DISCUSSION AND CONCLUSIONS:
1. The applicant's voluntary request for discharge under the provisions of Army Regulation 635-200, chapter 10, for the good of the service to avoid trial by court-martial was administratively correct and in conformance with applicable regulations. Accordingly, the type of discharge directed and the reasons were appropriate under the circumstances.
2. After being afforded the opportunity to assert his innocence before a trial by court-martial, he voluntarily requested a discharge for the good of the service in hopes of avoiding a punitive discharge and having a felony conviction on his record.

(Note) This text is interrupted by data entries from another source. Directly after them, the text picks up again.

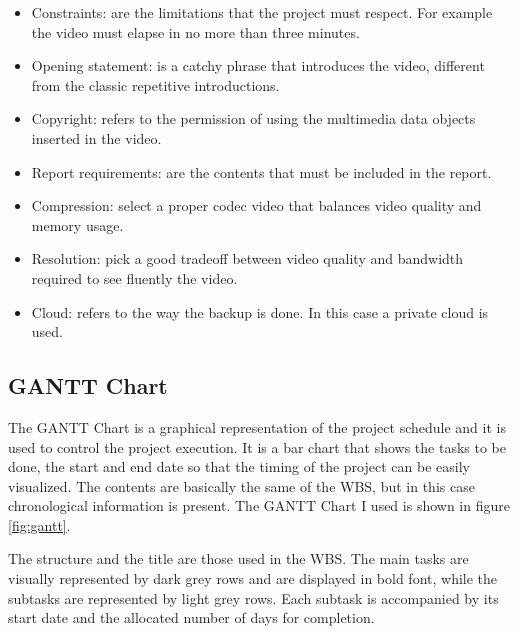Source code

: \documentclass{article}
\begin{document}
\begin{multicols}{2}
    \begin{itemize}[leftmargin=*]
    \item Constraints: are the limitations that the project must respect. For example the video must elapse in no more than three minutes.
    \item Opening statement: is a catchy phrase that introduces the video, different from the classic repetitive introductions.
    \item Copyright: refers to the permission of using the multimedia data objects inserted in the video.
    \item Report requirements: are the contents that must be included in the report.
    \item Compression: select a proper codec video that balances video quality and memory usage.
    \item Resolution: pick a good tradeoff between video quality and bandwidth required to see fluently the video.
    \item Cloud: refers to the way the backup is done. In this case a private cloud is used.
    \end{itemize}
    \clearpage

    \subsection{GANTT Chart}
    The GANTT Chart is a graphical representation of the project schedule and it is used to control the project execution. It is a bar chart that shows the tasks to be done, the start and end date
    so that the timing of the project can be easily visualized. The contents are basically the same of the WBS, but in this case chronological information is present.
    The GANTT Chart I used is shown in figure \ref{fig:gantt}.

    \noindent
    The structure and the title are those used in the WBS. The main tasks are visually represented by dark grey rows and are displayed in bold font, while the 
    subtasks are represented by light grey rows. Each subtask is accompanied by its start date and the allocated number of days for completion.
    

\end{multicols}
\end{document}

3. The applicant's contentions have been considered. However, they are not sufficiently mitigating to warrant relief when compared to his repeated misconduct, his overall record of service, and the absence of substantiated mitigating circumstances. Additionally, there is no evidence to support his contention that he was a sole surviving son.
BOARD VOTE:
________ ________ ________ GRANT FULL RELIEF
________ ________ ________ GRANT PARTIAL RELIEF
________ ________ ________ GRANT FORMAL HEARING
___x____ ___x____ ____x___ DENY APPLICATION
BOARD DETERMINATION/RECOMMENDATION:
The evidence presented does not demonstrate the existence of a probable error or injustice. Therefore, the Board determined that the overall merits of this case are insufficient as a basis for correction of the records of the individual concerned.
_______ _ _x______ ___
CHAIRPERSON
I certify that herein is recorded the true and complete record of the proceedings of the Army Board for Correction of Military Records in this case.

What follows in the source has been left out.